Efgartigimod shows homogeneous efficacy across sexes in AChR-Ab+ generalized myasthenia gravis.

INTRODUCTION/AIMS: Sex-specific differences in myasthenia gravis (MG) are widely acknowledged, yet data on sex-based outcomes of MG treatment are scarce. In accordance with Sex and Gender Equity in Research guidelines, this post hoc analysis assessed potential sex-specific differences in treatment outcomes in acetylcholine receptor antibody-positive (AChR-Ab+) generalized (g)MG participants in the Phase 3 ADAPT trial (NCT03669588). METHODS: Participants received four once-weekly efgartigimod infusions (10 mg/kg) or placebo per cycle.
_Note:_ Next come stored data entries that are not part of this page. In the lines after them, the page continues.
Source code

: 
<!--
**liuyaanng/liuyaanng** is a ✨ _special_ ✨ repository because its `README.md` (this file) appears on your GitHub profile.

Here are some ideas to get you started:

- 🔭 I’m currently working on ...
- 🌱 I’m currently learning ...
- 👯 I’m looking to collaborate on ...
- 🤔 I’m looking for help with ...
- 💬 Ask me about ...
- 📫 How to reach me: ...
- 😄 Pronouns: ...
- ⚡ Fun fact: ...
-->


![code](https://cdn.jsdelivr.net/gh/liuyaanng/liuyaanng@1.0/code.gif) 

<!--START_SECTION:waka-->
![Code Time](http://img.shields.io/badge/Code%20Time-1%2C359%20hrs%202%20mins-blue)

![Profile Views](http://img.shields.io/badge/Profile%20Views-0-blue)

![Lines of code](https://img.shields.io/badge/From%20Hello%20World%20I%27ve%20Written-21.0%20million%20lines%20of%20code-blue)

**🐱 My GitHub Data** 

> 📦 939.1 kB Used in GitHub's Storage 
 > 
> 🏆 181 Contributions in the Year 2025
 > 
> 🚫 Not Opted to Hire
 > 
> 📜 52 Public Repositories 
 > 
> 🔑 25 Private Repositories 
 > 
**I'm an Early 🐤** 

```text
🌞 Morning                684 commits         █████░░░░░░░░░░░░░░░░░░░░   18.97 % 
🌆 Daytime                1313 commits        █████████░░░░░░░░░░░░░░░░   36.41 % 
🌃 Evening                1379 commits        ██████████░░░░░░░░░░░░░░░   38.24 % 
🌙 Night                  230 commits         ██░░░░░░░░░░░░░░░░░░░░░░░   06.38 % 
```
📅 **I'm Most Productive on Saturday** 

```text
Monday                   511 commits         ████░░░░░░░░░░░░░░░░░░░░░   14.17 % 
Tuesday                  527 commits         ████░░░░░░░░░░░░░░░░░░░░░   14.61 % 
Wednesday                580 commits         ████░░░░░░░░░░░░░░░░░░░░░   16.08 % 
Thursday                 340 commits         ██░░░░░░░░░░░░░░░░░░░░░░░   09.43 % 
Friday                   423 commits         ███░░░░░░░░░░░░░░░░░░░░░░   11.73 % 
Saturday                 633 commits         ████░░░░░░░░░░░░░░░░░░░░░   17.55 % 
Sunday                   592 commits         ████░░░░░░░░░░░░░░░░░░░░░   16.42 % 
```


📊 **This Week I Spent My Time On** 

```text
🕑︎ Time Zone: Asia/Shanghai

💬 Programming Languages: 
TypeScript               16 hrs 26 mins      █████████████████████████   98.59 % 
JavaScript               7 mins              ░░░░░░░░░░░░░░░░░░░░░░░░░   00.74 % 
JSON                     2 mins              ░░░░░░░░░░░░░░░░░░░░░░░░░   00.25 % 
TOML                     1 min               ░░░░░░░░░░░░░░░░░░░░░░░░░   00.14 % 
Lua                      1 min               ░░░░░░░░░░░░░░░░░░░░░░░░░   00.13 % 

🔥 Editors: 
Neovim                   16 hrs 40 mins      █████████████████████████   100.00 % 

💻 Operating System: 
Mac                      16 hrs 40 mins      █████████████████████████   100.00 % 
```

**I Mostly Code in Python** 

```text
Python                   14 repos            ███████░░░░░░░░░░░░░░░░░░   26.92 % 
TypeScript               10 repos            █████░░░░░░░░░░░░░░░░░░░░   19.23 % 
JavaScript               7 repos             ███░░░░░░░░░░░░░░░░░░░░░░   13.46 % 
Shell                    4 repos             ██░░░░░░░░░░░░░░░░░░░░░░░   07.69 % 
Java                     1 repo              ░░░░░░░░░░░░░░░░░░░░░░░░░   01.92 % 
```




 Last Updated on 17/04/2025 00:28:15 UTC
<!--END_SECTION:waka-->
Endpoints (primary: proportion of Myasthenia Gravis Activities of Daily Living (MG-ADL) responders (Cycle 1); secondary: proportion of Quantitative Myasthenia Gravis (QMG) and early (Cycle 1) MG-ADL responders, and time with clinically meaningful improvements in MG-ADL score; additional: quality of life outcomes, pharmacodynamics) were assessed according to sex. RESULTS: Females were younger (mean age: 42.9 vs. 54.8 years), more likely to have undergone thymectomy (65.1% [56/86] vs. 44.2% [19/43]), and had higher baseline QMG scores (16.3 vs. 14.3) compared with males. Efgartigimod demonstrated homogeneous effects between sexes, with no significant difference in proportions of MG-ADL (p = 0.7014), early (Cycle 1) MG-ADL (p = 1.00), or QMG responders (p = 0.1595). Improvements in quality-of-life assessments, rates of minimal symptom expression, and mean total immunoglobulin G reductions (Cycle 1) were greater with efgartigimod verso placebo in females and males. Efgartigimod was well tolerated, with similar safety profiles across sexes. DISCUSSION: In ADAPT, efgartigimod-treated female and male AChR-Ab+ gMG patients had similar efficacy and safety outcomes. These data provide valuable insight for clinicians, given the established sex differences in MG disease course and treatment responses. TRIAL REGISTRATION: The ADAPT trial is registered on ClinicalTrials.gov (NCT03669588).